手回しオルゴール音木箱の製作の最終回です。
最終回はトラブル対策と、手動でオルゴールを演奏します。メロディ・シートを印刷し切って長いテープ状に作成し、手で廻しながら演奏します。
8.正しい音階にならないとき
音階評価用シートにてテストしたとき、運悪く音階が正しく出ないときの原因の一つにセンサ部分の向きがあります。チューブが曲がっていないか確認します。説明書には書いてありませんが、正しい向きに調整するには次のように行います。
(1) まず、LEDがすべて点灯していることを確認し、メロディ・シートの代わりに白色の紙を挟みます。
(2) 基板のフォト・ダイオードのところ(CとEと書かれた端子)でそれぞれ電圧を計ります。
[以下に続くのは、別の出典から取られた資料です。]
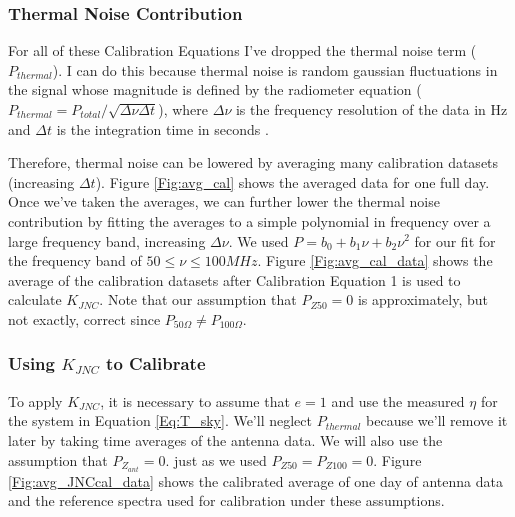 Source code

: \subsubsection{Thermal Noise Contribution}

For all of these Calibration Equations I've dropped the thermal noise term ($P_{thermal}$). I can do this because thermal noise is random gaussian fluctuations in the signal whose magnitude is defined by the radiometer equation ($P_{thermal} = P_{total}/\sqrt{\Delta \nu \Delta t}$), where $\Delta \nu$ is the frequency resolution of the data in Hz and $\Delta t$ is the integration time in seconds \cite{stutzman1981}. 

Therefore, thermal noise can be lowered by averaging many calibration datasets (increasing $\Delta t$). Figure \ref{Fig:avg_cal} shows the averaged data for one full day. Once we've taken the averages, we can further lower the thermal noise contribution by fitting the averages to a simple polynomial in frequency over a large frequency band, increasing $\Delta \nu$. We used $P = b_0 + b_1 \nu +b_2 \nu^2$ for our fit for the frequency band of $50 \leq \nu \leq 100MHz$. Figure \ref{Fig:avg_cal_data} shows the average of the calibration datasets after Calibration Equation 1 is used to calculate $K_{JNC}$. Note that our assumption that $P_{Z50}=0$ is approximately, but not exactly, correct since $P_{50 \Omega} \neq P_{100 \Omega}$. 

\subsubsection{Using $K_{JNC}$ to Calibrate}
To apply $K_{JNC}$, it is necessary to assume that $e=1$ and use the measured $\eta$ for the system in Equation \ref{Eq:T_sky}. We'll neglect $P_{thermal}$ because we'll remove it later by taking time averages of the antenna data. We will also use the assumption that $P_{Z_{ant}} = 0$. just as we used $P_{Z50}=P_{Z100}=0$. Figure \ref{Fig:avg_JNCcal_data} shows the calibrated average of one day of antenna data and the reference spectra used for calibration under these assumptions.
(3) 白紙の反射でON状態になり、ここは低い電圧を示します。
高い電圧を示す場合は、そのフォト・トランジスタの向きは曲がっていますので、ほかのフォト・トランジスタのように低い電圧になるまでチューブの向きを調整します。
基板の測定ポイントの拡大写真

9.メロディ・シートでいろいろな曲を演奏しよう
メロディ・シートを自分で作成すれば、手動でいろいろな曲を演奏することができます。音木箱で演奏できるメロディ・データは「Melody Factory for 音木箱」というプログラムを使い、パソコンで簡単に作ることができます。このプログラムで作曲・編集して、プリンタでメロディ・シートを印刷して使います。
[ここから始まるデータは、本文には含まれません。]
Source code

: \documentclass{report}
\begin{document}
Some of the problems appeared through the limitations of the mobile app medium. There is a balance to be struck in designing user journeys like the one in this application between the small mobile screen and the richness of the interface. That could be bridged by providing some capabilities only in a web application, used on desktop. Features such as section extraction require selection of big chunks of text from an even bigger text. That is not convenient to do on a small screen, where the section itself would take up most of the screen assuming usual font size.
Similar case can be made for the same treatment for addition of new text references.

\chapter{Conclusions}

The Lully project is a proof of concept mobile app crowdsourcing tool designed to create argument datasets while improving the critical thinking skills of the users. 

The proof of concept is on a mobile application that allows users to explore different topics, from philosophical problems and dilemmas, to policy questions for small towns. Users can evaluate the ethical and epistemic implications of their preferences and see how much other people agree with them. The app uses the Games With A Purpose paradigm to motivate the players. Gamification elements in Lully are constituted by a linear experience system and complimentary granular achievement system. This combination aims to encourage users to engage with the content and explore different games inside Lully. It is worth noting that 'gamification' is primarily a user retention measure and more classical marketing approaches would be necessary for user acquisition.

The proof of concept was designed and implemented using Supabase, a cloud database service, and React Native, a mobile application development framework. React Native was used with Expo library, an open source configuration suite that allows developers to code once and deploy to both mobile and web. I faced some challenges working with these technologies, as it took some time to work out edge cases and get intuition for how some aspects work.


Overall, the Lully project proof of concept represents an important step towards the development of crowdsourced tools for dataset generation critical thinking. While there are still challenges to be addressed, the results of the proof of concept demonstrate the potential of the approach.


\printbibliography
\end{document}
すでに、メロディ・シート・データとしてサンプル・プログラムが8曲ほど準備されています。さらに、数曲がメーカのホームページよりダウンロードできます。キー入力の指定は入れなくともダウンロードでき使用できます。
このプログラムはダウンロード・ページより「Melody Factory for 音木箱」を入手します
また、このプログラムの詳しい紹介はここをクリックするとあります。
使用環境としては、一般的なWindowsXPを搭載したパソコンなら問題がないようです。
この「Melody Factory for 音木箱」プログラムのインストールは簡単に終わります。このプログラムの起動画面は次のようなものです。
まずは、サンプルのメロディ・シート データを読み込んでパソコンで演奏してみましょう。パソコンで演奏確認したら、画面上の印刷ボタンでそのメロディ・シート用紙を印刷します。プリントされた用紙は指定の位置でハサミで切り、貼り付けて長いメロディ・シートを作ります。
サンプル曲ファイル(拡張子ekm)はカエルの歌、ドナ・ドナ、蛍の光など8曲です。例えば、カエルの歌を印刷すると、用紙は3枚になります。これを切って貼り付けるとメロディ・シートは6枚の接続した形になります。
これをセットして音木箱で演奏することになります。
カエルの歌のメロディー・シート、結構長い。

音木箱で演奏できるメロディ・データはパソコンで簡単に作曲・編集することができます。次の手順で、メロディ・シートを作ることができます。
(1) ディスプレイ上の鍵盤をクリックして、音を確認しながらメロディを作る。
(2) 作った曲を保存する。
(3) いったん保存した曲は簡単に編集で変更できる。
(4) 作った曲をプリントアウトして、メロディ・シート用紙を作る。
(5) メロディ・シート用紙を切って、貼り付けて完成
このメロディ・シートを、下箱の二つのダボの間に入れて、上箱を乗せ、基板のスイッチを次のように設定します。
POWERスイッチON MODEスイッチHAND REPEATスイッチONE側
これでハンドルを右回転(時計回り)させることで、メロディが正しくスピーカから演奏されます。
うまくハンドルを回さないと正しく演奏されません。それには少しコツが必要です。メロディ・シートはうまく切らないと曲がったりします。やはり、出口側もガイドがほしい気がします。
作曲するための「Melody Factory for 音木箱」プログラムを単独で動かしても面白いので、試してみてください。